I’d say it will be comparable to the previous generation price drop of Playstation 1 and Nintendo 64. Hard to get them new anymore in their original forms but I believe they both go for about $50 used at most used gaming places.
I think N64/PS1 came out around 1995 and the Gamecube/Xbox/PS2 came out in 2001? I don’t remember how long after that the prices fell.
Well, the PS2 and XBox can play DVD’s, so it’s tough to imgaine how they’d ever be cheaper than DVD players of the same quality. Previous consoles didn’t have that function.
You probably won’t get much trade-in value as many people will start to dump their original XBOXs as the 360 game library grows over time and people begin trading up, but…
…enjoy it. Its not obsolete until you run out of games that you want to play. The eye-popping visuals on the next gen consoles are great, but there is a huge library of current games for your XBOX that you’ll probably love.
I have a PS2 (no XBOX) but do not intend on trading-in for a new system until I get to the games that are already out there that I think I’ll like.
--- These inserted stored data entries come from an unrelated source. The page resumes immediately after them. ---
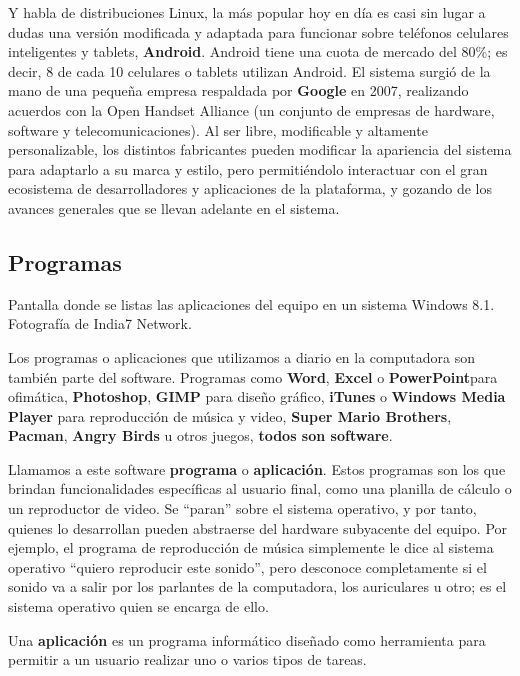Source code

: Y habla de distribuciones Linux, la más popular hoy en día es casi sin lugar a
dudas una versión modificada y adaptada para funcionar sobre teléfonos celulares
inteligentes y tablets, \textbf{Android}. Android tiene una cuota de mercado
del 80\%; es decir, 8 de cada 10 celulares o tablets utilizan Android. El sistema
surgió de la mano de una pequeña empresa respaldada por \textbf{Google} en 2007,
realizando acuerdos con la Open Handset Alliance (un conjunto de empresas de
hardware, software y telecomunicaciones). Al ser libre, modificable y altamente
personalizable, los distintos fabricantes pueden modificar la apariencia del
sistema para adaptarlo a su marca y estilo, pero permitiéndolo interactuar con
el gran ecosistema de desarrolladores y aplicaciones de la plataforma, y gozando
de los avances generales que se llevan adelante en el sistema.

\subsection{Programas}

{Pantalla donde se listas las aplicaciones del equipo en un sistema Windows 8.1.}
{Fotografía de India7 Network.}

Los programas o aplicaciones que utilizamos a diario en la computadora son
también parte del software. Programas como \textbf{Word}, \textbf{Excel} o
\textbf{PowerPoint}para ofimática, \textbf{Photoshop}, \textbf{GIMP} para diseño
gráfico, \textbf{iTunes} o \textbf{Windows Media Player} para reproducción de
música y video, \textbf{Super Mario Brothers}, \textbf{Pacman}, \textbf{Angry
Birds} u otros juegos, \textbf{todos son software}.

Llamamos a este software \textbf{programa} o \textbf{aplicación}.
Estos programas son los que brindan funcionalidades específicas al usuario final,
como una planilla de cálculo o un reproductor de video. Se ``paran'' sobre el
sistema operativo, y por tanto, quienes lo desarrollan pueden abstraerse del
hardware subyacente del equipo. Por ejemplo, el programa de reproducción de
música simplemente le dice al sistema operativo ``quiero reproducir este sonido'',
pero desconoce completamente si el sonido va a salir por los parlantes de la
computadora, los auriculares u otro; es el sistema operativo quien se encarga de
ello.

\begin{definition}
    Una \textbf{aplicación} es un programa informático diseñado como herramienta
    para permitir a un usuario realizar uno o varios tipos de tareas.\autocite{rae_aplicacion_2014}
\end{definition}

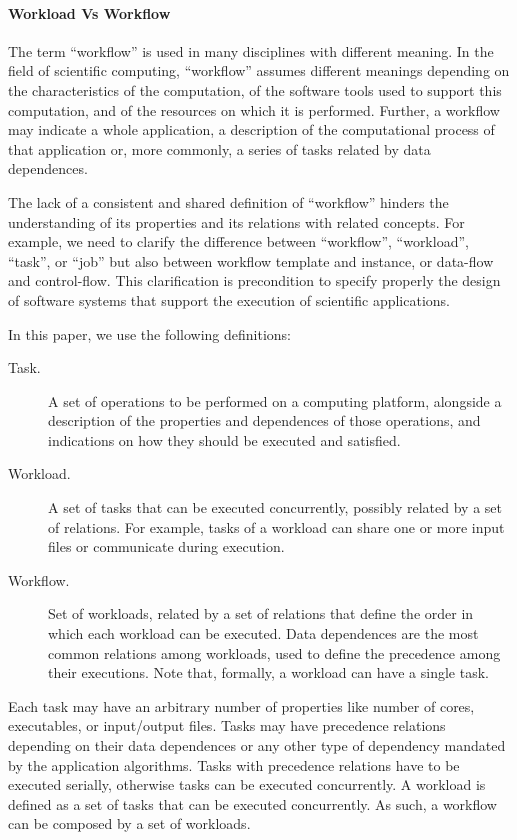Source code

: \paragraph*{Workload Vs Workflow} The term ``workflow'' is used in many
disciplines with different meaning. In the field of scientific computing,
``workflow'' assumes different meanings depending on the characteristics of
the computation, of the software tools used to support this computation, and
of the resources on which it is performed. Further, a workflow may indicate a
whole application, a description of the computational process of that
application or, more commonly, a series of tasks related by data
dependences.

The lack of a consistent and shared definition of ``workflow'' hinders the
understanding of its properties and its relations with related concepts. For
example, we need to clarify the difference between ``workflow'', ``workload'',
``task'', or ``job'' but also between workflow template and instance, or
data-flow and control-flow. This clarification is precondition to specify
properly the design of software systems that support the execution of
scientific applications.

In this paper, we use the following definitions:

\begin{description}
  \item[Task.] A set of operations to be performed on a computing platform,
  alongside a description of the properties and dependences of those
  operations, and indications on how they should be executed and satisfied.
  \item[Workload.] A set of tasks that can be executed concurrently, possibly
  related by a set of relations. For example, tasks of a workload can share
  one or more input files or communicate during execution.
  \item[Workflow.] Set of workloads, related by a set of relations that define
  the order in which each workload can be executed. Data dependences are the
  most common relations among workloads, used to define the precedence among
  their executions. Note that, formally, a workload can have a single task.
\end{description}

Each task may have an arbitrary number of properties like number of cores,
executables, or input/output files. Tasks may have precedence relations
depending on their data dependences or any other type of dependency mandated
by the application algorithms. Tasks with precedence relations have to be
executed serially, otherwise tasks can be executed concurrently. A workload is
defined as a set of tasks that can be executed concurrently. As such, a
workflow can be composed by a set of workloads.

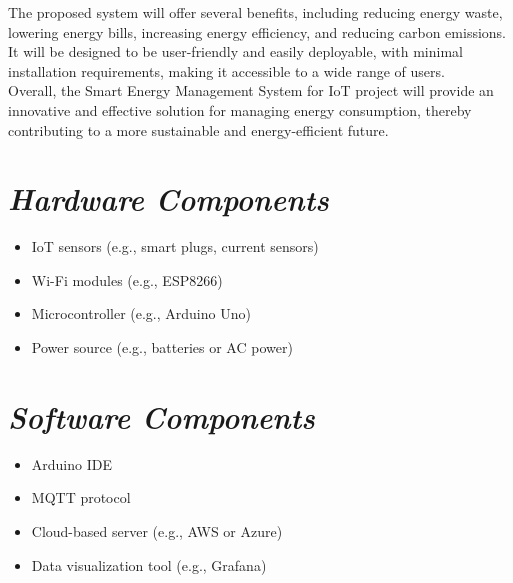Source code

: \documentclass{article}
\begin{document}
The proposed system will offer several benefits, including reducing energy waste, lowering energy bills, increasing energy efficiency, and reducing carbon emissions. It will be designed to be user-friendly and easily deployable, with minimal installation requirements, making it accessible to a wide range of users.\\

Overall, the Smart Energy Management System for IoT project will provide an innovative and effective solution for managing energy consumption, thereby contributing to a more sustainable and energy-efficient future.
\section*{\textit{Hardware Components}}
\begin{itemize}
    \item IoT sensors (e.g., smart plugs, current sensors)
    \item Wi-Fi modules (e.g., ESP8266)
    \item Microcontroller (e.g., Arduino Uno)
    \item Power source (e.g., batteries or AC power)
\end{itemize}
\section*{\textit{Software Components}}
\begin{itemize}
    \item Arduino IDE
    \item MQTT protocol
    \item Cloud-based server (e.g., AWS or Azure)
    \item Data visualization tool (e.g., Grafana)
\end{itemize}
\end{document}

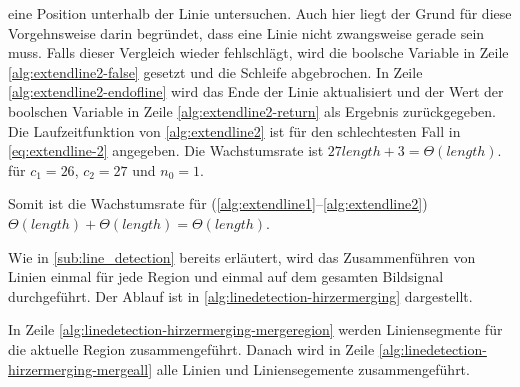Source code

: eine Position unterhalb der Linie untersuchen. Auch hier liegt der Grund für diese Vorgehnsweise darin begründet, dass
 eine Linie nicht zwangsweise gerade sein muss. Falls dieser Vergleich wieder fehlschlägt, wird die boolsche Variable
 in Zeile \ref{alg:extendline2-false} gesetzt und die Schleife abgebrochen. In Zeile
 \ref{alg:extendline2-endofline} wird das Ende der Linie aktualisiert und der Wert der boolschen Variable in Zeile
 \ref{alg:extendline2-return} als Ergebnis zurückgegeben. Die Laufzeitfunktion von \autoref{alg:extendline2} ist für
 den schlechtesten Fall in \autoref{eq:extendline-2} angegeben. Die Wachstumsrate ist
 $27 \mathit{length} + 3 = \Theta(\mathit{length})$. für $c_{1} = 26$, $c_{2} = 27$ und $n_{0} = 1$.

Somit ist die Wachstumsrate für  (\autoref{alg:extendline1}--\autoref{alg:extendline2})
 $\Theta(\mathit{length}) + \Theta(\mathit{length}) = \Theta(\mathit{length})$.

Wie in \autoref{sub:line_detection} bereits erläutert, wird das Zusammenführen von Linien einmal für jede Region und
 einmal auf dem gesamten Bildsignal durchgeführt. Der Ablauf ist in \autoref{alg:linedetection-hirzermerging}
 dargestellt.



In Zeile \ref{alg:linedetection-hirzermerging-mergeregion} werden Liniensegmente für die aktuelle Region
 zusammengeführt. Danach wird in Zeile \ref{alg:linedetection-hirzermerging-mergeall} alle Linien und Liniensegemente zusammengeführt.
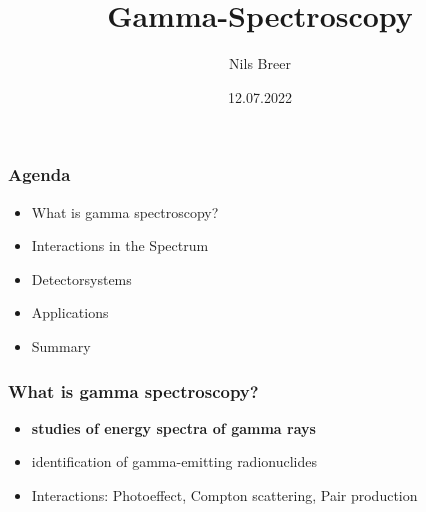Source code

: \documentclass[aspectratio=1610, 9pt]{beamer}
\title{Gamma-Spectroscopy}
\author[N.Breer]{Nils Breer}
\institute{Fakultät Physik}
\date{12.07.2022}
\begin{document}
\maketitle

\begin{frame}\frametitle{Agenda}
  \begin{itemize}
    \item What is gamma spectroscopy?
    \item Interactions in the Spectrum
    \item Detectorsystems
    \item Applications
    \item Summary
  \end{itemize}
\end{frame}

\begin{frame}\frametitle{What is gamma spectroscopy?}
  \begin{itemize}
    \item \textbf{studies of energy spectra of gamma rays}
    \item identification of gamma-emitting radionuclides
    \item Interactions: Photoeffect, Compton scattering, Pair production
  \end{itemize}
\end{frame}
\end{document}
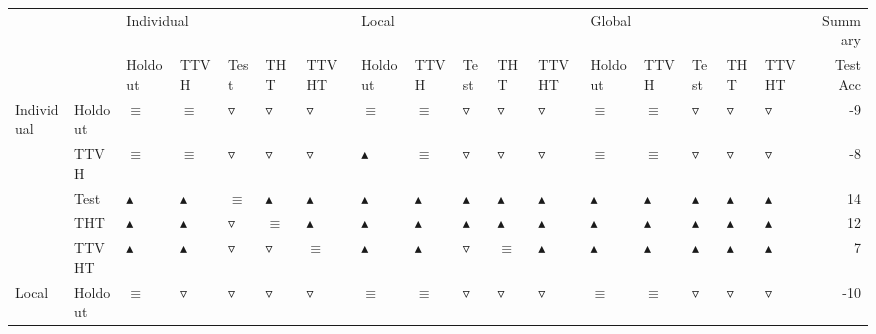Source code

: \begin{table}
\centering
\label{tab:statistical_similar_sets_performance}
\begin{tabular}{lllllllllllllllllr}
\toprule
       &       & \multicolumn{5}{l}{Individual} & \multicolumn{5}{l}{Local} & \multicolumn{5}{l}{Global} &  Summary \\
       &       &           Holdout &              TTVH &             Test &               THT &             TTVHT &           Holdout &              TTVH &              Test &               THT &             TTVHT &           Holdout &              TTVH &              Test &               THT &             TTVHT & Test Acc \\
\midrule
Individual & Holdout &          $\equiv$ &          $\equiv$ &  $\triangledown$ &   $\triangledown$ &   $\triangledown$ &          $\equiv$ &          $\equiv$ &   $\triangledown$ &   $\triangledown$ &   $\triangledown$ &          $\equiv$ &          $\equiv$ &   $\triangledown$ &   $\triangledown$ &   $\triangledown$ &       -9 \\
       & TTVH &          $\equiv$ &          $\equiv$ &  $\triangledown$ &   $\triangledown$ &   $\triangledown$ &  $\blacktriangle$ &          $\equiv$ &   $\triangledown$ &   $\triangledown$ &   $\triangledown$ &          $\equiv$ &          $\equiv$ &   $\triangledown$ &   $\triangledown$ &   $\triangledown$ &       -8 \\
       & Test &  $\blacktriangle$ &  $\blacktriangle$ &         $\equiv$ &  $\blacktriangle$ &  $\blacktriangle$ &  $\blacktriangle$ &  $\blacktriangle$ &  $\blacktriangle$ &  $\blacktriangle$ &  $\blacktriangle$ &  $\blacktriangle$ &  $\blacktriangle$ &  $\blacktriangle$ &  $\blacktriangle$ &  $\blacktriangle$ &       14 \\
       & THT &  $\blacktriangle$ &  $\blacktriangle$ &  $\triangledown$ &          $\equiv$ &  $\blacktriangle$ &  $\blacktriangle$ &  $\blacktriangle$ &  $\blacktriangle$ &  $\blacktriangle$ &  $\blacktriangle$ &  $\blacktriangle$ &  $\blacktriangle$ &  $\blacktriangle$ &  $\blacktriangle$ &  $\blacktriangle$ &       12 \\
       & TTVHT &  $\blacktriangle$ &  $\blacktriangle$ &  $\triangledown$ &   $\triangledown$ &          $\equiv$ &  $\blacktriangle$ &  $\blacktriangle$ &   $\triangledown$ &          $\equiv$ &  $\blacktriangle$ &  $\blacktriangle$ &  $\blacktriangle$ &  $\blacktriangle$ &  $\blacktriangle$ &  $\blacktriangle$ &        7 \\
Local & Holdout &          $\equiv$ &   $\triangledown$ &  $\triangledown$ &   $\triangledown$ &   $\triangledown$ &          $\equiv$ &          $\equiv$ &   $\triangledown$ &   $\triangledown$ &   $\triangledown$ &          $\equiv$ &          $\equiv$ &   $\triangledown$ &   $\triangledown$ &   $\triangledown$ &      -10 \\

\end{tabular}
\end{table}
There are so many titles released these days that its hard to keep up.
The XBox requires a relatively expensive additional remote for DVD capability, and even then it’s a mediocre DVD player, and even then you can get a DVD player for forty bucks.
The xbox has the added appeal to hacker types to be a home media center (playing movies and MP3’s and showing digital photos from your networked PCs) with a few slight modifications. Much cheaper than a dedicated PC with a TV out card, even at $120.
I doubt the prices will drop below $100 for the next year or so.
They may just be discontinued rather than discounted. Microsoft is reported to take a substantial loss on each xbox sold. It would make financial sense for them to stop selling the xbox as soon as possible, say when they catch up with the backorders on the xbox 360.
Even if they are losing money per unit, if their fixed costs are high enough, they might still be better off continuing to produce XBoxes for a while and targeting the crowd that’s not going to shell out $500 for a gaming system.
Also, Microsoft gets a cut of game sales, so if XBox games keep selling well, it may make more sense to keep selling XBoxes in the long term, even if they’re taking a hit on each unit. Maybe they’ll borrow a play from Sony’s book and release a miniaturized (and cheaper-to-build) XBox.
Just out of curiosity, what happens to these units when hooked to an HDTV? For that matter, are there any HDTVs available or anticipated that do away with analog inputs completely?
IIRC, Microsoft can’t just build a mini-xbox - MS would need to get the licensing rights from Intel and Nvidia for the CPU and GPU; these companies are not likely to be all that cooperative, given that MS went with IBM and Ati for the 360 (MS did get much more expansive rights to the CPU&GPU designs this time around though, so a mini-xbox 360 may show up in a couple years.)
Sony owns all the IP in the PS1&2, so they could build die shrinks - heck, the PS2 uses what is basically a PS1 on a chip to handle I/O, and made backwards compatiblity very easy to do for the PS2.
Bryan Ekers, the Xbox 360 comes with componet HD AV cables, and can run games at 720p or 1080i.
There are seperate component cables you have to purchase to make the Xbox display in HD, but they do work. If you use the cables that come with the system you get the same display on an HDTV that you would on a non-HDTV.